Discovering Chilean Carmenere
It was on the vineyard tour the guide enlightened us with the story of Carmenere. Formerly used mainly for blending in France (like Argentina's Malbec and Uruguay's Tannat, winemakers in Chile originally confused Carmenere vines with Merlot, whose leaves were similar. It was, however, in the leaves that the difference was discovered: Carmenere leaves were much rougher than Merlot's. The discovery was significant because winemakers were treating Carmenere like Merlot and harvesting it much earlier than the ideal: Merlot is usually the first grape for red wine to harvest in the season while Cabernet Sauvginon and Carmenere should be the last.

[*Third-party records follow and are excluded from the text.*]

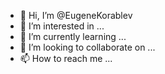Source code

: - 👋 Hi, I’m @EugeneKorablev
- 👀 I’m interested in ...
- 🌱 I’m currently learning ...
- 💞️ I’m looking to collaborate on ...
- 📫 How to reach me ...

<!---
EugeneKorablev/EugeneKorablev is a ✨ special ✨ repository because its `README.md` (this file) appears on your GitHub profile.
You can click the Preview link to take a look at your changes.
--->
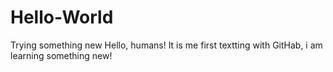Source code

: # Hello-World
Trying something new
Hello, humans!
It is me first textting with GitHab, i am learning something new!
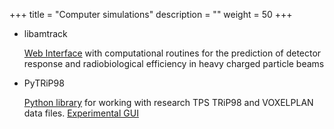 +++
title = "Computer simulations"
description = ""
weight = 50
+++

* libamtrack 

  [Web Interface](https://libamtrack.github.io/web/) with computational routines for the prediction of detector response and radiobiological efficiency in heavy charged particle beams
 
* PyTRiP98 

  [Python library](https://github.com/pytrip/pytrip) for working with research TPS TRiP98 and VOXELPLAN data files. 
  [Experimental GUI](https://github.com/pytrip/pytripgui)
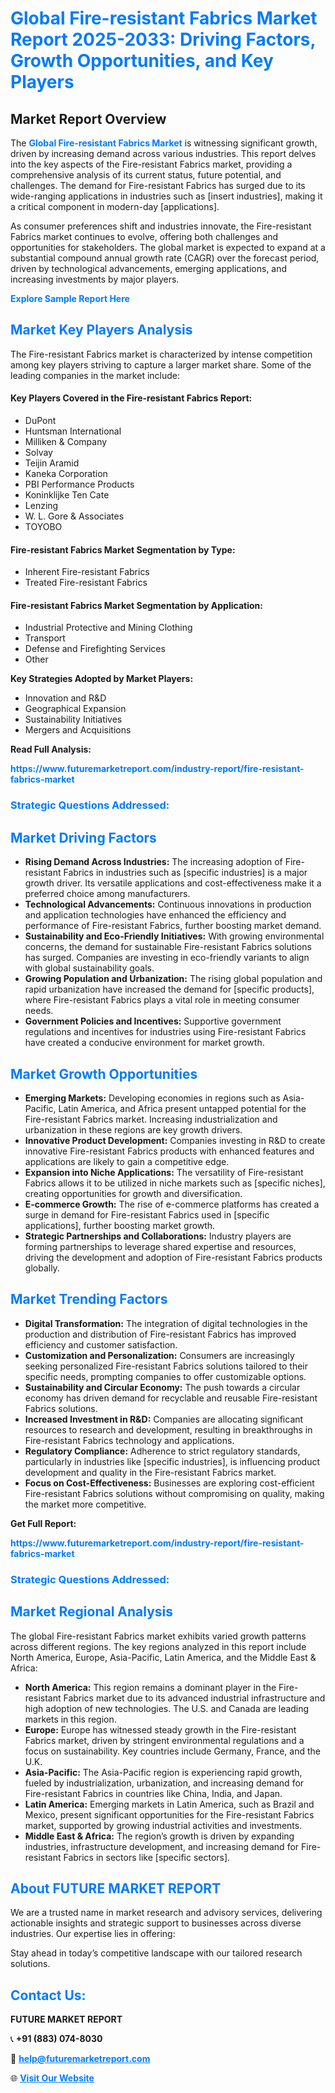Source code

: <h1 style="color: #007BFF;">Global Fire-resistant Fabrics Market Report 2025-2033: Driving Factors, Growth Opportunities, and Key Players</h1>

<section id="overview">
<h2>Market Report Overview</h2>
<p>The <a href="https://www.futuremarketreport.com/industry-report/fire-resistant-fabrics-market" style="color: #007BFF; text-decoration: none;"><strong>Global Fire-resistant Fabrics Market</strong></a> is witnessing significant growth, driven by increasing demand across various industries. This report delves into the key aspects of the Fire-resistant Fabrics market, providing a comprehensive analysis of its current status, future potential, and challenges. The demand for Fire-resistant Fabrics has surged due to its wide-ranging applications in industries such as [insert industries], making it a critical component in modern-day [applications].</p>
<p>As consumer preferences shift and industries innovate, the Fire-resistant Fabrics market continues to evolve, offering both challenges and opportunities for stakeholders. The global market is expected to expand at a substantial compound annual growth rate (CAGR) over the forecast period, driven by technological advancements, emerging applications, and increasing investments by major players.</p>
</section>

<section id="overview">
<p><a href="https://www.futuremarketreport.com/request-sample/reportId=51459" style="color: #007BFF; text-decoration: none;"><strong>Explore Sample Report Here</strong></a></p>
</section>

<section id="key-players">
<h2 style="color: #007BFF;">Market Key Players Analysis</h2>
<p>The Fire-resistant Fabrics market is characterized by intense competition among key players striving to capture a larger market share. Some of the leading companies in the market include:</p>
<h4>Key Players Covered in the Fire-resistant Fabrics Report:</h4>
<ul><li>DuPont</li><li>Huntsman International</li><li>Milliken &amp; Company</li><li>Solvay</li><li>Teijin Aramid</li><li>Kaneka Corporation</li><li>PBI Performance Products</li><li>Koninklijke Ten Cate</li><li>Lenzing</li><li>W. L. Gore &amp; Associates</li><li>TOYOBO</li></ul>
<h4>Fire-resistant Fabrics Market Segmentation by Type:</h4>
<ul><li>Inherent Fire-resistant Fabrics</li><li>Treated Fire-resistant Fabrics</li></ul>

<h4>Fire-resistant Fabrics Market Segmentation by Application:</h4>
<ul><li>Industrial Protective and Mining Clothing</li><li>Transport</li><li>Defense and Firefighting Services</li><li>Other</li></ul>
<p><strong>Key Strategies Adopted by Market Players:</strong></p>
<ul>
<li>Innovation and R&D</li>
<li>Geographical Expansion</li>
<li>Sustainability Initiatives</li>
<li>Mergers and Acquisitions</li>
</ul>
</section>

<section>
<p><strong>Read Full Analysis: </strong></p><a href="https://www.futuremarketreport.com/industry-report/fire-resistant-fabrics-market" style="color: #007BFF; text-decoration: none;"><strong>https://www.futuremarketreport.com/industry-report/fire-resistant-fabrics-market</strong></a>
<h3 style="color: #007BFF;">Strategic Questions Addressed:</h3>
</section>

<section id="driving-factors">
<h2 style="color: #007BFF;">Market Driving Factors</h2>
<ul>
<li><strong>Rising Demand Across Industries:</strong> The increasing adoption of Fire-resistant Fabrics in industries such as [specific industries] is a major growth driver. Its versatile applications and cost-effectiveness make it a preferred choice among manufacturers.</li>
<li><strong>Technological Advancements:</strong> Continuous innovations in production and application technologies have enhanced the efficiency and performance of Fire-resistant Fabrics, further boosting market demand.</li>
<li><strong>Sustainability and Eco-Friendly Initiatives:</strong> With growing environmental concerns, the demand for sustainable Fire-resistant Fabrics solutions has surged. Companies are investing in eco-friendly variants to align with global sustainability goals.</li>
<li><strong>Growing Population and Urbanization:</strong> The rising global population and rapid urbanization have increased the demand for [specific products], where Fire-resistant Fabrics plays a vital role in meeting consumer needs.</li>
<li><strong>Government Policies and Incentives:</strong> Supportive government regulations and incentives for industries using Fire-resistant Fabrics have created a conducive environment for market growth.</li>
</ul>
</section>

<section id="growth-opportunities">
<h2 style="color: #007BFF;">Market Growth Opportunities</h2>
<ul>
<li><strong>Emerging Markets:</strong> Developing economies in regions such as Asia-Pacific, Latin America, and Africa present untapped potential for the Fire-resistant Fabrics market. Increasing industrialization and urbanization in these regions are key growth drivers.</li>
<li><strong>Innovative Product Development:</strong> Companies investing in R&D to create innovative Fire-resistant Fabrics products with enhanced features and applications are likely to gain a competitive edge.</li>
<li><strong>Expansion into Niche Applications:</strong> The versatility of Fire-resistant Fabrics allows it to be utilized in niche markets such as [specific niches], creating opportunities for growth and diversification.</li>
<li><strong>E-commerce Growth:</strong> The rise of e-commerce platforms has created a surge in demand for Fire-resistant Fabrics used in [specific applications], further boosting market growth.</li>
<li><strong>Strategic Partnerships and Collaborations:</strong> Industry players are forming partnerships to leverage shared expertise and resources, driving the development and adoption of Fire-resistant Fabrics products globally.</li>
</ul>
</section>

<section id="trending-factors">
<h2 style="color: #007BFF;">Market Trending Factors</h2>
<ul>
<li><strong>Digital Transformation:</strong> The integration of digital technologies in the production and distribution of Fire-resistant Fabrics has improved efficiency and customer satisfaction.</li>
<li><strong>Customization and Personalization:</strong> Consumers are increasingly seeking personalized Fire-resistant Fabrics solutions tailored to their specific needs, prompting companies to offer customizable options.</li>
<li><strong>Sustainability and Circular Economy:</strong> The push towards a circular economy has driven demand for recyclable and reusable Fire-resistant Fabrics solutions.</li>
<li><strong>Increased Investment in R&D:</strong> Companies are allocating significant resources to research and development, resulting in breakthroughs in Fire-resistant Fabrics technology and applications.</li>
<li><strong>Regulatory Compliance:</strong> Adherence to strict regulatory standards, particularly in industries like [specific industries], is influencing product development and quality in the Fire-resistant Fabrics market.</li>
<li><strong>Focus on Cost-Effectiveness:</strong> Businesses are exploring cost-efficient Fire-resistant Fabrics solutions without compromising on quality, making the market more competitive.</li>
</ul>
</section>

<section>
<p><strong>Get Full Report: </strong></p><a href="https://www.futuremarketreport.com/industry-report/fire-resistant-fabrics-market" style="color: #007BFF; text-decoration: none;"><strong>https://www.futuremarketreport.com/industry-report/fire-resistant-fabrics-market</strong></a>
<h3 style="color: #007BFF;">Strategic Questions Addressed:</h3>
</section>


<section id="regional-analysis">
<h2 style="color: #007BFF;">Market Regional Analysis</h2>
<p>The global Fire-resistant Fabrics market exhibits varied growth patterns across different regions. The key regions analyzed in this report include North America, Europe, Asia-Pacific, Latin America, and the Middle East & Africa:</p>
<ul>
<li><strong>North America:</strong> This region remains a dominant player in the Fire-resistant Fabrics market due to its advanced industrial infrastructure and high adoption of new technologies. The U.S. and Canada are leading markets in this region.</li>
<li><strong>Europe:</strong> Europe has witnessed steady growth in the Fire-resistant Fabrics market, driven by stringent environmental regulations and a focus on sustainability. Key countries include Germany, France, and the U.K.</li>
<li><strong>Asia-Pacific:</strong> The Asia-Pacific region is experiencing rapid growth, fueled by industrialization, urbanization, and increasing demand for Fire-resistant Fabrics in countries like China, India, and Japan.</li>
<li><strong>Latin America:</strong> Emerging markets in Latin America, such as Brazil and Mexico, present significant opportunities for the Fire-resistant Fabrics market, supported by growing industrial activities and investments.</li>
<li><strong>Middle East & Africa:</strong> The region’s growth is driven by expanding industries, infrastructure development, and increasing demand for Fire-resistant Fabrics in sectors like [specific sectors].</li>
</ul>
</section>

<footer>
<h2 style="color: #007BFF;">About FUTURE MARKET REPORT</h2>
<p>We are a trusted name in market research and advisory services, delivering actionable insights and strategic support to businesses across diverse industries. Our expertise lies in offering:</p>

<p>Stay ahead in today’s competitive landscape with our tailored research solutions.</p>

<h2 style="color: #007BFF;">Contact Us:</h2>
<p><strong>FUTURE MARKET REPORT</strong></p>
<p>📞 <strong>+91 (883) 074-8030</strong></p>
<p>📧 <strong><a href="mailto:help@futuremarketreport.com" style="color: #007BFF;">help@futuremarketreport.com</a></strong></p>
<p>🌐 <strong><a href="https://www.futuremarketreport.com/" style="color: #007BFF;">Visit Our Website</a></strong></p>
</footer>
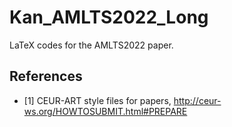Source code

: # Kan_AMLTS2022_Long

LaTeX codes for the AMLTS2022 paper.

## References

- [1] CEUR-ART style files for papers, http://ceur-ws.org/HOWTOSUBMIT.html#PREPARE
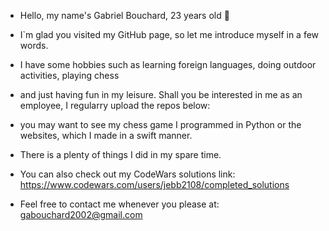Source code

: - Hello, my name's Gabriel Bouchard, 23 years old 👋
   
- I`m glad you visited my GitHub page, so let me introduce myself in a few words.
- I have some hobbies such as learning foreign languages, doing outdoor activities, playing chess
- and just having fun in my leisure. Shall you be interested in me as an employee, I regularry upload the repos below:
- you may want to see my chess game I programmed in Python or the websites, which I made in a swift manner.
- There is a plenty of things I did in my spare time.
- You can also check out my CodeWars solutions link: https://www.codewars.com/users/jebb2108/completed_solutions
  
- Feel free to contact me whenever you please at: gabouchard2002@gmail.com
<!---
jebb2108/jebb2108 is a ✨ special ✨ repository because its `README.md` (this file) appears on your GitHub profile.
You can click the Preview link to take a look at your changes.
--->
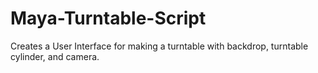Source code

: # Maya-Turntable-Script
Creates a User Interface for making a turntable with backdrop, turntable cylinder, and camera.

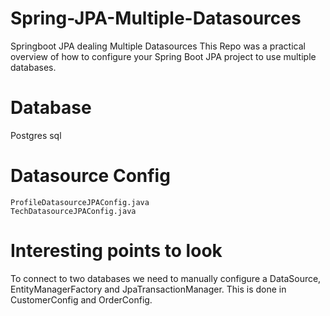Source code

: # Spring-JPA-Multiple-Datasources
Springboot  JPA dealing Multiple Datasources
  This Repo was a practical overview of how to configure your Spring Boot JPA project to use multiple databases.
# Database 
   Postgres sql
# Datasource Config
    ProfileDatasourceJPAConfig.java
    TechDatasourceJPAConfig.java
# Interesting points to look
  
  To connect to two databases we need to manually configure a DataSource, EntityManagerFactory and JpaTransactionManager. This is done in CustomerConfig and OrderConfig.  
  
  
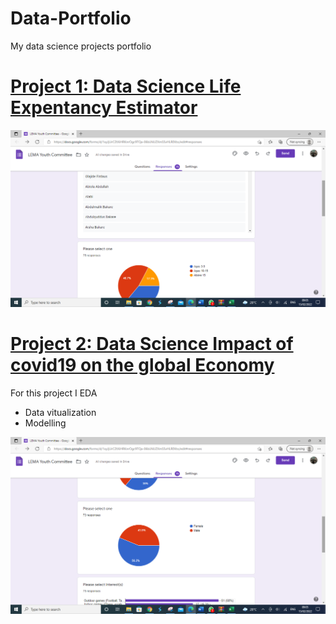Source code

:# Data-Portfolio
My data science projects portfolio
# [Project 1: Data Science Life Expentancy Estimator](https://github.com/abolayo/Data-science/blob/main/Life%20Expectancy%20Data.csv)

 ![first image](https://github.com/abolayo/Data-Portfolio/blob/main/images/Screenshot%20(23).png)
# [Project 2: Data Science Impact of covid19 on the global Economy](https://github.com/HDSC-21/covid19-on-the-global-economy/blob/main/Image/EDA.ipynb)
For this project I EDA
* Data vitualization
* Modelling

 ![](https://github.com/abolayo/Data-Portfolio/blob/main/images/Screenshot%20(24).png)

Although Carmenere is the uniquely Chilean varietal, it trails other important varietals, Cabernet Sauvginon and Syrah in total production by Chilean wineries.
Another interesting part of the tour was getting to smell the "bung" of a barrel which was the first time we learned that the "medium toast" we have seen in each barrel is really a pretty heavily toasted smoky flavor. It's no wonder that oaked wines come out with a tobacco or leather flavor after sitting in such a smoky environment for so long.